Never trust a backtest on training data. We load the saved model and run it on unseen data (2023-2025). This is the only metric that matters.

Create test_agent.py:

import matplotlib.pyplot as plt
from stable_baselines3 import PPO
from stable_baselines3.common.vec_env import DummyVecEnv
from indicators import load_and_preprocess_data
from trading_env import ForexTradingEnv

def main():
    # 1. Load Testing Data (Unseen 2023-2025)
    df_test = load_and_preprocess_data('data/EURUSD_2023_2025.csv')
    
    # 2. Re-create Environment
    env = DummyVecEnv([lambda: ForexTradingEnv(df_test, window_size=30)])
    
    # 3. Load Model
    model = PPO.load("model_eurusd_ppo")
    
    # 4. Run Loop
    obs = env.reset()
    done = False
    
    while not done:
        # Predict action (Deterministic = True removes randomness for testing)
        action, _states = model.predict(obs, deterministic=True)
        obs, rewards, done, info = env.step(action)
        
    # 5. Extract and Plot Equity Curve
    # Access the internal env to get the curve list
    equity_curve = env.envs[0].equity_curve
    
    plt.figure(figsize=(12,6))
    plt.plot(equity_curve, label="Equity (Test Data)")
    plt.title("Reinforcement Learning Agent Performance")
    plt.xlabel("Time Steps")
    plt.ylabel("Account Balance")
    plt.legend()
    plt.show()

if __name__ == "__main__":
    main()

Observations & Strategy

When you run this, you will notice something fascinating.

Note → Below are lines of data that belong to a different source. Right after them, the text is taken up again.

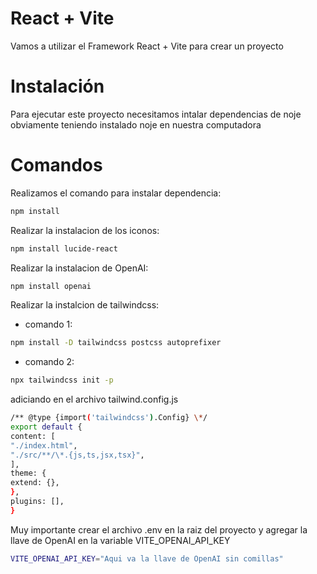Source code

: # React + Vite

Vamos a utilizar el Framework React + Vite para crear un proyecto

# Instalación

Para ejecutar este proyecto necesitamos intalar dependencias de noje obviamente teniendo instalado noje en nuestra computadora

# Comandos

Realizamos el comando para instalar dependencia:

```sh
npm install
```

Realizar la instalacion de los iconos:

```sh
npm install lucide-react
```

Realizar la instalacion de OpenAI:

```sh
npm install openai
```

Realizar la instalcion de tailwindcss:

- comando 1:

```sh
npm install -D tailwindcss postcss autoprefixer
```

- comando 2:

```sh
npx tailwindcss init -p
```

adiciando en el archivo tailwind.config.js

```sh
/** @type {import('tailwindcss').Config} \*/
export default {
content: [
"./index.html",
"./src/**/\*.{js,ts,jsx,tsx}",
],
theme: {
extend: {},
},
plugins: [],
}
```

Muy importante crear el archivo .env en la raiz del proyecto y agregar la llave de OpenAI en la variable VITE_OPENAI_API_KEY

```sh
VITE_OPENAI_API_KEY="Aqui va la llave de OpenAI sin comillas"
```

  • The Overfit Trap: At 50k steps, the agent memorizes the specific noise of 2020-2023. It fails to adapt to the regime changes in 2024.
  • The Sweet Spot: At 10k steps, the agent learns broader concepts—momentum and mean reversion—rather than specific price points.

This implies that for financial RL, generalization requires constraining the model’s capacity to memorize.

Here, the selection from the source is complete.